Lucas Santiago Melano (born 1 March 1993) is an Argentine footballer who plays as a forward for Sarmiento.

Club career

Belgrano
Lucas made his debut for Belgrano on 17 March 2012 where he played 13 minutes as a substitute in a match against Independiente.

Lanús
On 23 July 2013 Melano transferred to  Lanús from Belgrano. He made his debut on 4 August 2013. He was involved in Lanús' triumph in the 2013 Copa Sudamericana, scoring three goals in nine appearances during the competition. He also made two appearances in the 2014 Copa Libertadores tournament and had 19 appearances from 12 starts for Lanús during the 2013/14 regular-season.

Portland Timbers
On 17 July 2015 Portland Timbers signed Melano from Lanús.
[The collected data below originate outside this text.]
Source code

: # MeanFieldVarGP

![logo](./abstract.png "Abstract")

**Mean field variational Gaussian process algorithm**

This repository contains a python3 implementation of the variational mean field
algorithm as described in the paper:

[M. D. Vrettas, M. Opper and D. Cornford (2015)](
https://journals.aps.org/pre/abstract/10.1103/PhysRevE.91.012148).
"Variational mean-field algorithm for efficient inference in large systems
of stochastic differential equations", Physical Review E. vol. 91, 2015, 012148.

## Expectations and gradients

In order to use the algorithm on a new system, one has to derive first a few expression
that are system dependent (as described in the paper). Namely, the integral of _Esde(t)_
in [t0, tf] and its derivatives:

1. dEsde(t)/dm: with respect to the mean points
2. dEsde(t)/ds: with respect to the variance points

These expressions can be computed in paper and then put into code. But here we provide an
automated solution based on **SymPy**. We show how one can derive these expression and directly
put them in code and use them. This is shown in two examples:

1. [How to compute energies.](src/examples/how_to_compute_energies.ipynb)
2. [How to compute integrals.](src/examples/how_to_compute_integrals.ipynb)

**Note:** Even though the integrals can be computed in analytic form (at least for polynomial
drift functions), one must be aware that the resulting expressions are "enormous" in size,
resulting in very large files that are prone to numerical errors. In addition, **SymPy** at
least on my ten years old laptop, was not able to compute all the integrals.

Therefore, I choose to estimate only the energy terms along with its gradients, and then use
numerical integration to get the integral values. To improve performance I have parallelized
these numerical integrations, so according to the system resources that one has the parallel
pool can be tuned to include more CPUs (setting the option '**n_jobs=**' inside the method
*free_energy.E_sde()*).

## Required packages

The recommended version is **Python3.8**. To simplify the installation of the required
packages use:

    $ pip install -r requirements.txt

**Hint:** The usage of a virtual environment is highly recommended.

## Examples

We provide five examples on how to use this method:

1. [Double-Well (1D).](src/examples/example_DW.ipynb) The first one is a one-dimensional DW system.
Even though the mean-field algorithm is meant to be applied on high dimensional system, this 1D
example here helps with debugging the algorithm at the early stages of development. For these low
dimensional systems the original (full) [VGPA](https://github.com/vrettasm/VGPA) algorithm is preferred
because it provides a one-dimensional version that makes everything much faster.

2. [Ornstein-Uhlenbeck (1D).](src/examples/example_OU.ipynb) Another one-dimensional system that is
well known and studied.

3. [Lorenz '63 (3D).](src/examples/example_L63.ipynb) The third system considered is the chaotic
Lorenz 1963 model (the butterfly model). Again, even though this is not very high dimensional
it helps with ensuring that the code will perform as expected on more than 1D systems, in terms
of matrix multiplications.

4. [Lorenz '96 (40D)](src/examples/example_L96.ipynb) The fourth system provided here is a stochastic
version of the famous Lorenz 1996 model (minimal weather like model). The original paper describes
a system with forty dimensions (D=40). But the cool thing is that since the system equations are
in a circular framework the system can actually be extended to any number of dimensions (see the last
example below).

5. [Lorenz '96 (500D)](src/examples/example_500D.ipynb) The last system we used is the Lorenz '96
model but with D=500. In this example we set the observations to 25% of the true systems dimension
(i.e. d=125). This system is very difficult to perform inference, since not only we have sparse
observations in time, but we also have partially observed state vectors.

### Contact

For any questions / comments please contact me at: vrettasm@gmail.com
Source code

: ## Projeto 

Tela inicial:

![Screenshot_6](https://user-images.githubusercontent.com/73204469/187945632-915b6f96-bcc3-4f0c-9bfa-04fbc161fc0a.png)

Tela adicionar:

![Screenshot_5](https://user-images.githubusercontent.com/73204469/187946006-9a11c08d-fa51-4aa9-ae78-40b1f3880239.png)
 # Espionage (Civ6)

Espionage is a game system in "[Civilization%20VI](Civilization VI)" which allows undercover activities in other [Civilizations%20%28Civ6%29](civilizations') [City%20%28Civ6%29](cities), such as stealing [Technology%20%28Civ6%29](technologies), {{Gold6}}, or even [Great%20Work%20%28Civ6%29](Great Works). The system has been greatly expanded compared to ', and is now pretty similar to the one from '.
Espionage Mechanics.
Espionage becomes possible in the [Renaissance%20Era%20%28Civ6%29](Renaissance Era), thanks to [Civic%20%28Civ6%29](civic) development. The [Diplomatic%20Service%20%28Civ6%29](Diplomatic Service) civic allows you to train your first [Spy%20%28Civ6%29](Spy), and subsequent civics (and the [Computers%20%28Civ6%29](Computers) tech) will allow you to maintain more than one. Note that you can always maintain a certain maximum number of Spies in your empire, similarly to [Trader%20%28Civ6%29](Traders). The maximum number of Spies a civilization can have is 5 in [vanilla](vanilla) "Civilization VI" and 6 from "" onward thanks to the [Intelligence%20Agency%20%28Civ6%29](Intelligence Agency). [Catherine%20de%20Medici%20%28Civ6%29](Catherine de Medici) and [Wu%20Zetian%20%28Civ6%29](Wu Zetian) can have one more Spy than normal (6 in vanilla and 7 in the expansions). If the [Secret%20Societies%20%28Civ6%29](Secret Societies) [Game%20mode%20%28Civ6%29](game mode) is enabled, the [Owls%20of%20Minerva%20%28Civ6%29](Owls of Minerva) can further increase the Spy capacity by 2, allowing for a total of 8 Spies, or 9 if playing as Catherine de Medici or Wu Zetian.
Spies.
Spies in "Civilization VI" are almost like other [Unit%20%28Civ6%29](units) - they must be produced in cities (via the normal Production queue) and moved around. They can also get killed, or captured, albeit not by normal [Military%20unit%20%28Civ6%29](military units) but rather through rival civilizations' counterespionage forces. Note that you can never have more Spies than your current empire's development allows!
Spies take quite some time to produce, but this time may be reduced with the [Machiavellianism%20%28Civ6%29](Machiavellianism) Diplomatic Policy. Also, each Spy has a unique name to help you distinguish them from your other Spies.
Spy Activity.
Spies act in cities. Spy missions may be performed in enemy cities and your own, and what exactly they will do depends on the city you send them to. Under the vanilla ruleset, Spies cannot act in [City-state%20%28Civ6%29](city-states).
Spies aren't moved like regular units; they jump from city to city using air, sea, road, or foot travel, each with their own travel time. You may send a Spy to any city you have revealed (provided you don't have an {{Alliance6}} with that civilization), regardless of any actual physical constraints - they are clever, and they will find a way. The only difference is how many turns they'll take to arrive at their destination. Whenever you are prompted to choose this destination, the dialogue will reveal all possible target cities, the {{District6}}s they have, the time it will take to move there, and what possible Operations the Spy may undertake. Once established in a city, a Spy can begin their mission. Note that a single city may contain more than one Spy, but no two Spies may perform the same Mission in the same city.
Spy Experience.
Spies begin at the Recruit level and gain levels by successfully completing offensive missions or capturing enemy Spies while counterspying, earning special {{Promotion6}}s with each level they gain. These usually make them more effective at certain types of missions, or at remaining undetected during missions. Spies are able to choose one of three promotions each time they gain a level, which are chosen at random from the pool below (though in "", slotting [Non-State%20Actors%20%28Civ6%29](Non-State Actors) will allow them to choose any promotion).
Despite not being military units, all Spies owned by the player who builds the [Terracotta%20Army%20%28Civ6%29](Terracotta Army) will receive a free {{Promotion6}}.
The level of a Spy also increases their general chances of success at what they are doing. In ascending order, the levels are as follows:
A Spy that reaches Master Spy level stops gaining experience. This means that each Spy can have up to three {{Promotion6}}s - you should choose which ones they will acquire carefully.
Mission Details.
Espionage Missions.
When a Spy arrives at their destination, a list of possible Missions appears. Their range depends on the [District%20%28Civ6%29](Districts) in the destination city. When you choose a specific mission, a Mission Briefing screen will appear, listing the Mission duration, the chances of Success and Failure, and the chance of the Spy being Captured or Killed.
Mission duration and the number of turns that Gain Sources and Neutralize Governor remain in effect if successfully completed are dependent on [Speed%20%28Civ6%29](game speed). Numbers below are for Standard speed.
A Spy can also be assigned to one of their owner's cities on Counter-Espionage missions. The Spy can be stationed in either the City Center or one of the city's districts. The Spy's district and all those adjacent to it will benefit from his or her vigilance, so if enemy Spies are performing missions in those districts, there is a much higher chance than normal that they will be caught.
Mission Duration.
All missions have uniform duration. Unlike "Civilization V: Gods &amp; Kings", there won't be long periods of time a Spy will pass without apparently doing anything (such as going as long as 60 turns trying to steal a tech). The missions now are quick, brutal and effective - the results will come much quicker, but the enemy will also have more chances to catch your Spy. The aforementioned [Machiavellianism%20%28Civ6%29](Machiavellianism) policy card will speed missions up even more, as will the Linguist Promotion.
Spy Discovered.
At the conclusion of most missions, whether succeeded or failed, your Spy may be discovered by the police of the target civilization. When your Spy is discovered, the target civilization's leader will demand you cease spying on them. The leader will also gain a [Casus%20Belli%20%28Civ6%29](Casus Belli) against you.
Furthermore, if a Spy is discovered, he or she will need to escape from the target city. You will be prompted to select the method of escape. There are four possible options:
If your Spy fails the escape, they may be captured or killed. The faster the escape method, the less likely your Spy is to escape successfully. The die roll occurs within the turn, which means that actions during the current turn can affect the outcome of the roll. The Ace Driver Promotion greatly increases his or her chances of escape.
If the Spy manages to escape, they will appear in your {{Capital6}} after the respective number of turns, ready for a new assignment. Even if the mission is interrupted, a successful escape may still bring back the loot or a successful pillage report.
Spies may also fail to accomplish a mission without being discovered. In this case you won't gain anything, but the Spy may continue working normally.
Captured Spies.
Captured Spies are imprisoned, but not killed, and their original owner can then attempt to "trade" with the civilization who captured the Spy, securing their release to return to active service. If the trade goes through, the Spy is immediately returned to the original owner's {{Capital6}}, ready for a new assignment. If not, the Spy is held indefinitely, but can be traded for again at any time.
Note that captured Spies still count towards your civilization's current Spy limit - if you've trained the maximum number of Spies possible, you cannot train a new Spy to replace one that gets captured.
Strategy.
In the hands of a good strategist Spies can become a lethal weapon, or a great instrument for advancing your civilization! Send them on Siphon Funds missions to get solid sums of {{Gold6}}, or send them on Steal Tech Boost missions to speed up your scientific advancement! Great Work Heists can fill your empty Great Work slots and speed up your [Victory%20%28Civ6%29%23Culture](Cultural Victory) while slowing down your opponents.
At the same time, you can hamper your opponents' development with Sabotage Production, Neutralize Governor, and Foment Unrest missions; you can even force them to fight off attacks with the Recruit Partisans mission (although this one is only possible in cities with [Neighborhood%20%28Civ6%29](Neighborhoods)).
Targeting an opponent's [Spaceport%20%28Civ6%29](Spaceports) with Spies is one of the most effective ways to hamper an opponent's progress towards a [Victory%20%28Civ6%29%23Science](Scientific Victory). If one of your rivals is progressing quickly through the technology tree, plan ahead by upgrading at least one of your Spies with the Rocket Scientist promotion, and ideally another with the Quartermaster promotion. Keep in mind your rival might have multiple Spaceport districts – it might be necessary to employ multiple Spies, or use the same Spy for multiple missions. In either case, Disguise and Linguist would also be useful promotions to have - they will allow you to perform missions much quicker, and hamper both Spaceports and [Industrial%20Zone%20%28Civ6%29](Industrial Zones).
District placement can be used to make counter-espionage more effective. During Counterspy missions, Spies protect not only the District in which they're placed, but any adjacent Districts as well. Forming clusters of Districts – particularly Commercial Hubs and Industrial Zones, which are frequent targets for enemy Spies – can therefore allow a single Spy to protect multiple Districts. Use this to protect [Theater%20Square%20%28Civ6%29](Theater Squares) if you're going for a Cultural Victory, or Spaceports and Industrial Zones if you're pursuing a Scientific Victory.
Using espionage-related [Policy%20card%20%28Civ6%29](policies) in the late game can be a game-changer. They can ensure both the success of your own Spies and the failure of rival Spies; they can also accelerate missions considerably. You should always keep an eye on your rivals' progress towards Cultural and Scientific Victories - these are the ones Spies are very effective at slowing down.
He made his Timbers debut, entering as a second-half substitute against FC Dallas on 25 July. In that game he drew a penalty kick late in the match.

On 6 December 2015, Melano and the Portland Timbers won MLS Cup defeating Columbus Crew 2–1 in Columbus, OH.

On 16 July 2019, Melano and Portland mutually agreed to terminate his contract.

Belgrano and Estudiantes (loan)
On 10 January 2017, Melano was loaned to his former club Belgrano until 31 December 2017.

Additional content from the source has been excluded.